Asymptotically flat spacetimes in three-dimensional higher spin gravity

TL;DR

The paper constructs precise asymptotic conditions for three-dimensional higher-spin gravity with vanishing cosmological constant and shows the corresponding asymptotic symmetry algebra is a higher-spin extension of the BMS$_3$ algebra with a nontrivial central extension. This flat-space structure is shown to emerge from a suitable gauge choice that connects to the asymptotically AdS$_3$ boundary data in the $\Lambda\to 0$ limit, and the analysis extends to spins $s\ge 2$. The work provides a Chern-Simons formulation, elucidates the role of higher-spin fields in the charge algebra (including nonlinearities via $W_n$, $V_n$), and demonstrates that the metric and higher-spin fields decouple at the level of backreaction in the chosen gauge while still forming a nontrivial symmetry structure.

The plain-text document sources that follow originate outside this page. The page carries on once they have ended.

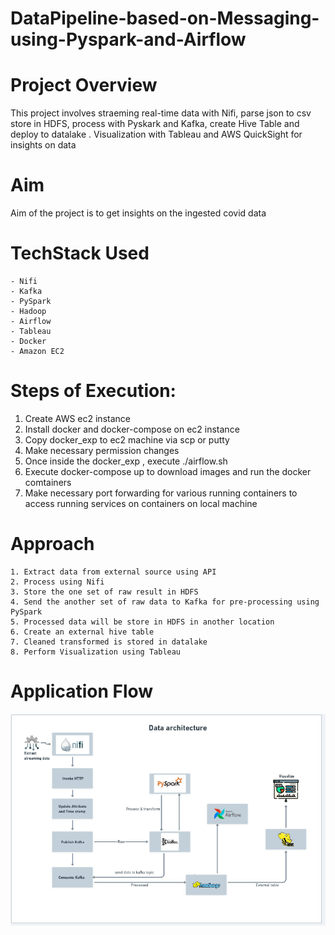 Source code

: # DataPipeline-based-on-Messaging-using-Pyspark-and-Airflow

# Project Overview
This project involves straeming real-time data with Nifi, parse json to csv store in HDFS, process with Pyskark and Kafka, create Hive Table and deploy to datalake . Visualization with Tableau and AWS QuickSight for insights on data

# Aim
Aim of the project is to get insights on the ingested covid data 

# TechStack Used
    - Nifi
    - Kafka
    - PySpark
    - Hadoop
    - Airflow
    - Tableau
    - Docker
    - Amazon EC2

# Steps of Execution:
  1. Create AWS ec2 instance
  2. Install docker and docker-compose on ec2 instance
  3. Copy docker_exp to ec2 machine via scp or putty
  4. Make necessary permission changes
  5. Once inside the docker_exp , execute ./airflow.sh
  6. Execute docker-compose up to download images and run the docker comtainers
  7. Make necessary port forwarding for various running containers to access running services          on containers on local machine
  
# Approach
    1. Extract data from external source using API
    2. Process using Nifi
    3. Store the one set of raw result in HDFS
    4. Send the another set of raw data to Kafka for pre-processing using PySpark
    5. Processed data will be store in HDFS in another location
    6. Create an external hive table
    7. Cleaned transformed is stored in datalake
    8. Perform Visualization using Tableau

# Application Flow
![alt text](image.png)


     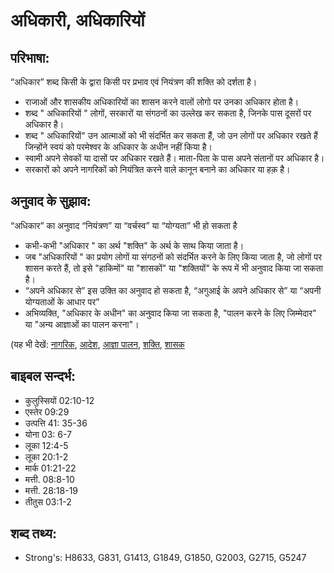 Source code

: # अधिकारी, अधिकारियों #

## परिभाषा: ##

“अधिकार” शब्द किसी के द्वारा किसी पर प्रभाव एवं नियंत्रण की शक्ति को दर्शता है।

* राजाओं और शासकीय अधिकारियों का शासन करने वालों लोगो पर उनका अधिकार होता है।
* शब्द " अधिकारियों " लोगों, सरकारों या संगठनों का उल्लेख कर सकता है, जिनके पास दूसरों पर अधिकार है। 
* शब्द " अधिकारियों" उन आत्माओं को भी संदर्भित कर सकता हैं, जो उन लोगों पर अधिकार रखते हैं जिन्होंने स्वयं को परमेश्वर के अधिकार के अधीन नहीं किया है।
* स्वामी अपने सेवकों या दासों पर अधिकार रखते हैं।  माता-पिता के पास अपने  संतानों पर अधिकार है।
* सरकारों को अपने नागरिकों को नियंत्रित करने वाले कानून बनाने का अधिकार या हक़ है।

## अनुवाद के सुझाव: ##

“अधिकार” का अनुवाद “नियंत्रण” या “वर्चस्व” या “योग्यता” भी हो सकता है 

* कभी-कभी "अधिकार " का अर्थ "शक्ति" के अर्थ के साथ किया जाता है।
* जब "अधिकारियों " का प्रयोग लोगों या संगठनों को संदर्भित करने के लिए किया जाता है, जो लोगों पर शासन करते हैं, तो इसे "हाकिमों" या "शासकों" या "शक्तियों" के रूप में भी अनुवाद किया जा सकता है।
* “अपने अधिकार से” इस उक्ति का अनुवाद हो सकता है, “अगुआई के अपने अधिकार से” या “अपनी योग्यताओं के आधार पर”
* अभिव्यक्ति, "अधिकार के अधीन" का अनुवाद किया जा सकता है, "पालन करने के लिए जिम्मेदार" या "अन्य आज्ञाओं का पालन करना"।

(यह भी देखें: [नागरिक](../citizen.md), [आदेश](../command.md), [आज्ञा पालन](../obey.md), [शक्ति](../power.md), [शासक](../ruler.md)

## बाइबल सन्दर्भ: ##

* कुलुस्सियों 02:10-12
* एस्तेर 09:29
* उत्पत्ति 41: 35-36
* योना 03: 6-7
* लूका 12:4-5
* लूका 20:1-2
* मार्क 01:21-22
* मत्ती. 08:8-10
* मत्ती. 28:18-19
* तीतुस 03:1-2

## शब्द तथ्य: ##

* Strong's: H8633, G831, G1413, G1849, G1850, G2003, G2715, G5247

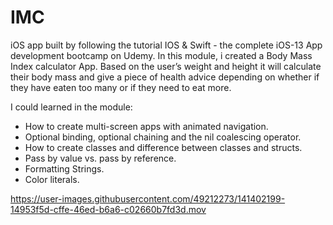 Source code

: # IMC
iOS app built by following the tutorial IOS &amp; Swift - the complete iOS-13 App development bootcamp on Udemy.
In this module, i created a Body Mass Index calculator App. Based on the user’s weight and height it will calculate their body mass and give a piece of health advice depending on whether if they have eaten too many  or if they need to eat more.

I could learned in the module:

 - How to create multi-screen apps with animated navigation.
 - Optional binding, optional chaining and the nil coalescing operator.
 - How to create classes and difference between classes and structs.
 - Pass by value vs. pass by reference.
 - Formatting Strings.
 - Color literals.

https://user-images.githubusercontent.com/49212273/141402199-14953f5d-cffe-46ed-b6a6-c02660b7fd3d.mov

These results pave the way for a flat-space holographic perspective for higher spins and suggest connections to flat Toda-like theories, with several avenues for further exploration of the solution space and holonomy properties.

Abstract

A consistent set of asymptotic conditions for higher spin gravity in three dimensions is proposed in the case of vanishing cosmological constant. The asymptotic symmetries are found to be spanned by a higher spin extension of the BMS3 algebra with an appropriate central extension. It is also shown that our results can be recovered from the ones recently found for asymptotically AdS3 spacetimes by virtue of a suitable gauge choice that allows to perform the vanishing cosmological constant limit.